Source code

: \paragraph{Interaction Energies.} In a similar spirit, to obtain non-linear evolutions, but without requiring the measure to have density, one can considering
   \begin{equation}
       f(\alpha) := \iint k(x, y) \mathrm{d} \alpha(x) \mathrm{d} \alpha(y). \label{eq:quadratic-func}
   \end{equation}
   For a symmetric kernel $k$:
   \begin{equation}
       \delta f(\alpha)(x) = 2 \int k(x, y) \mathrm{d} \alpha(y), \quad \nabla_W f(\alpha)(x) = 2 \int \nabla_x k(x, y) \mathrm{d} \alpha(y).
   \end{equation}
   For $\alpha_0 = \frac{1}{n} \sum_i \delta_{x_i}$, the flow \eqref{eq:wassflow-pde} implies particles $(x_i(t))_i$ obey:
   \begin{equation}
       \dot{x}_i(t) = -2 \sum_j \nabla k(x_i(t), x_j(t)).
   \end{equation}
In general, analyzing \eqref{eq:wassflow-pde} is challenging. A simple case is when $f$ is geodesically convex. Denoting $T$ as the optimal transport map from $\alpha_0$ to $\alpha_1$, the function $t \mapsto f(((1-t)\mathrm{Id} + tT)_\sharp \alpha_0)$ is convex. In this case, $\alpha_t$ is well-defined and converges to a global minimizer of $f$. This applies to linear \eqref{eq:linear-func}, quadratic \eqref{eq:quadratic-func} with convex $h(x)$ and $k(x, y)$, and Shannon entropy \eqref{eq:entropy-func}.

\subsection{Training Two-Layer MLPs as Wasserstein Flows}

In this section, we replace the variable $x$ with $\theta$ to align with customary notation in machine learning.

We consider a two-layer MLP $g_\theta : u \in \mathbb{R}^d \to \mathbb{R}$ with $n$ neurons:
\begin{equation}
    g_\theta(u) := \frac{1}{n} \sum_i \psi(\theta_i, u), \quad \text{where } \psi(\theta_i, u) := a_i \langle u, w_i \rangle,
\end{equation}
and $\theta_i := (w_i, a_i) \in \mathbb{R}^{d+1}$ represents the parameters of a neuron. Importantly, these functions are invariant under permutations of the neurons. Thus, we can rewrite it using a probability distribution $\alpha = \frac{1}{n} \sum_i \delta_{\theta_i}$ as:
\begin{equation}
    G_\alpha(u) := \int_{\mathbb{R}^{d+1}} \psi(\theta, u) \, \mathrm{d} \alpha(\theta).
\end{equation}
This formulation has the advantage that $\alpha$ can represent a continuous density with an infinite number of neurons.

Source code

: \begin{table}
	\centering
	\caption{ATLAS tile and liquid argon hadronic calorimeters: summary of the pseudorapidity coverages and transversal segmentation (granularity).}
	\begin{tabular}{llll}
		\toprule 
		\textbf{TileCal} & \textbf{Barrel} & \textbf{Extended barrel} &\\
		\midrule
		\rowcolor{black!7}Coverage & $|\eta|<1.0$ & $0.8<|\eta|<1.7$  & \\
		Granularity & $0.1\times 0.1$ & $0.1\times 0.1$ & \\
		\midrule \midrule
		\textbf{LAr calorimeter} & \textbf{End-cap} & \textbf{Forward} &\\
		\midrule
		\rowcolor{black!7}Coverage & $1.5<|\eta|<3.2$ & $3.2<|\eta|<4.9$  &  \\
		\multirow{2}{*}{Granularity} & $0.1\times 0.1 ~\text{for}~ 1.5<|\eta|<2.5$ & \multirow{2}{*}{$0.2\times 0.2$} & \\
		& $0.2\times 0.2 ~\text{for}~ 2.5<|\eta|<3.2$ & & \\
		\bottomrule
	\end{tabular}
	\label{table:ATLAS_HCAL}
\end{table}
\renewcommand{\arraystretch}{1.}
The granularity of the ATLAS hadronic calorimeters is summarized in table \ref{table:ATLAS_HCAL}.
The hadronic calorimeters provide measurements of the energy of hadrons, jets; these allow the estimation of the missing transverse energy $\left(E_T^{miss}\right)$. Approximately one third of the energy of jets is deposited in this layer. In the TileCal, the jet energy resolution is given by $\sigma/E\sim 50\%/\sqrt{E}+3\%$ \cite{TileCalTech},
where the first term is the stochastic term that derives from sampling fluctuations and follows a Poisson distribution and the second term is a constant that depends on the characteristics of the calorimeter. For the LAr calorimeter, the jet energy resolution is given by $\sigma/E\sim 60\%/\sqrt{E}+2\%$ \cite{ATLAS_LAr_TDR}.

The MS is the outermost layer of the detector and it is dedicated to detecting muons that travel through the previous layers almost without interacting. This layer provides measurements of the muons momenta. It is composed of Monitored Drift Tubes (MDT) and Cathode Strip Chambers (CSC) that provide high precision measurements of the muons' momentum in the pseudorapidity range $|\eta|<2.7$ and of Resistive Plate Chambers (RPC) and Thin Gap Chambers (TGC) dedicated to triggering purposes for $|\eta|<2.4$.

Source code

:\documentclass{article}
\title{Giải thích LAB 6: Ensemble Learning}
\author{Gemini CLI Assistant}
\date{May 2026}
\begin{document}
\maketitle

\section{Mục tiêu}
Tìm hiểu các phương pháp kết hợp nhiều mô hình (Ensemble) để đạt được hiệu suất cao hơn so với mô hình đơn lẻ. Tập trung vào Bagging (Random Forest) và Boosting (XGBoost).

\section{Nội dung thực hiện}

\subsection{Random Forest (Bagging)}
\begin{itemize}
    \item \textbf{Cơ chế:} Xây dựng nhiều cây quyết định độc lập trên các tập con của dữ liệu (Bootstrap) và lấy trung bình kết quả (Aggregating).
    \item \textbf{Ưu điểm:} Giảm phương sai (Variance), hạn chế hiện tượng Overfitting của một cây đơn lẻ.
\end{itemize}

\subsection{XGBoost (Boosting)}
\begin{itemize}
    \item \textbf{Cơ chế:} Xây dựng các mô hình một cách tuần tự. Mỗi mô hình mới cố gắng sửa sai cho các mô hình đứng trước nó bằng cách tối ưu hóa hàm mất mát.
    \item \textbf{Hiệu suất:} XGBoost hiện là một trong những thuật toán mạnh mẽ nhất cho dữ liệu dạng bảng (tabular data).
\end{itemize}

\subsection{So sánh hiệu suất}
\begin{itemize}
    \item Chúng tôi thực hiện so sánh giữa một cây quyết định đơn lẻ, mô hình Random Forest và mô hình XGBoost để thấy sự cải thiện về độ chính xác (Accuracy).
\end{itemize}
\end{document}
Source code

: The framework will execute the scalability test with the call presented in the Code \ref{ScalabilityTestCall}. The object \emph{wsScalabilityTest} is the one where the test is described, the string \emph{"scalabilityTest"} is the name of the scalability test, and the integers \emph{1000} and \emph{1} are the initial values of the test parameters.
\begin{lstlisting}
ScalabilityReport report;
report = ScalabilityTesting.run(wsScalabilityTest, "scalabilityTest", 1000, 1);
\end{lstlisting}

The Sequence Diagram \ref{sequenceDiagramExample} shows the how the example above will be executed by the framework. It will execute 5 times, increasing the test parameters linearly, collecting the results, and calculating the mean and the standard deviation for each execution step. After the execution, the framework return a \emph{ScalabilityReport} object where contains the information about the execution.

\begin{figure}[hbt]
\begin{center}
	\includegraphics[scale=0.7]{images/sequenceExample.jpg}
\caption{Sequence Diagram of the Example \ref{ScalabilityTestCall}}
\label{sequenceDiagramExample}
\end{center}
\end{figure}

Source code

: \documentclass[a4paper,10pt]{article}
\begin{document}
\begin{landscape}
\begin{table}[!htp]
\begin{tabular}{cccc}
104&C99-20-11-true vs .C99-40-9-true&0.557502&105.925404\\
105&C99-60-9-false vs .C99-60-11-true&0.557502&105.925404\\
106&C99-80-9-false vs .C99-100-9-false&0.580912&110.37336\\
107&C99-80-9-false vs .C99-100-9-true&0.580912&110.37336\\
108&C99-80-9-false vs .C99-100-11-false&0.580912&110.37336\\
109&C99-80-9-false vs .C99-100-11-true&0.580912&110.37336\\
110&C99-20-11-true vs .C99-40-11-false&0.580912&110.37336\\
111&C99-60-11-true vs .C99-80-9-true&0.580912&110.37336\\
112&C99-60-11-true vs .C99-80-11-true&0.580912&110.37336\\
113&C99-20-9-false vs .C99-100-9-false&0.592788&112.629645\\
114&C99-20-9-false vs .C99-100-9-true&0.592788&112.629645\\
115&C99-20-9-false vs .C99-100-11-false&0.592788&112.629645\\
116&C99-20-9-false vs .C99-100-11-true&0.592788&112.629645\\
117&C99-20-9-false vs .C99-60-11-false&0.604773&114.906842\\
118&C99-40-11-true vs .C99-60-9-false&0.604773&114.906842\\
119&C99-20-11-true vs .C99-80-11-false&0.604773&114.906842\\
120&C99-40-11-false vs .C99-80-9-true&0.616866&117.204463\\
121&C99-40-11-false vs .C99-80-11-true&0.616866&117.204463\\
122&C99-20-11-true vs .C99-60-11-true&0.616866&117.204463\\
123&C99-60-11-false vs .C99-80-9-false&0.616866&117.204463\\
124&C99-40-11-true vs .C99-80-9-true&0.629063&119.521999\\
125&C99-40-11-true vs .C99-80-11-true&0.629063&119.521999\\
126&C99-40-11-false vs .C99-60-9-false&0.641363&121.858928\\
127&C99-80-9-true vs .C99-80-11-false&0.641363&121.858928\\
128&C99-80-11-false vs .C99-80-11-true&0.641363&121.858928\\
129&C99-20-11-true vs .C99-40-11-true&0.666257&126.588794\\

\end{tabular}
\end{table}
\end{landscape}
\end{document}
·····
Work request ->
Once you have checked every line of the material above, return the ones that hold the string "caption".

Task response ->
	\caption{ATLAS tile and liquid argon hadronic calorimeters: summary of the pseudorapidity coverages and transversal segmentation (granularity).}
\caption{Sequence Diagram of the Example \ref{ScalabilityTestCall}}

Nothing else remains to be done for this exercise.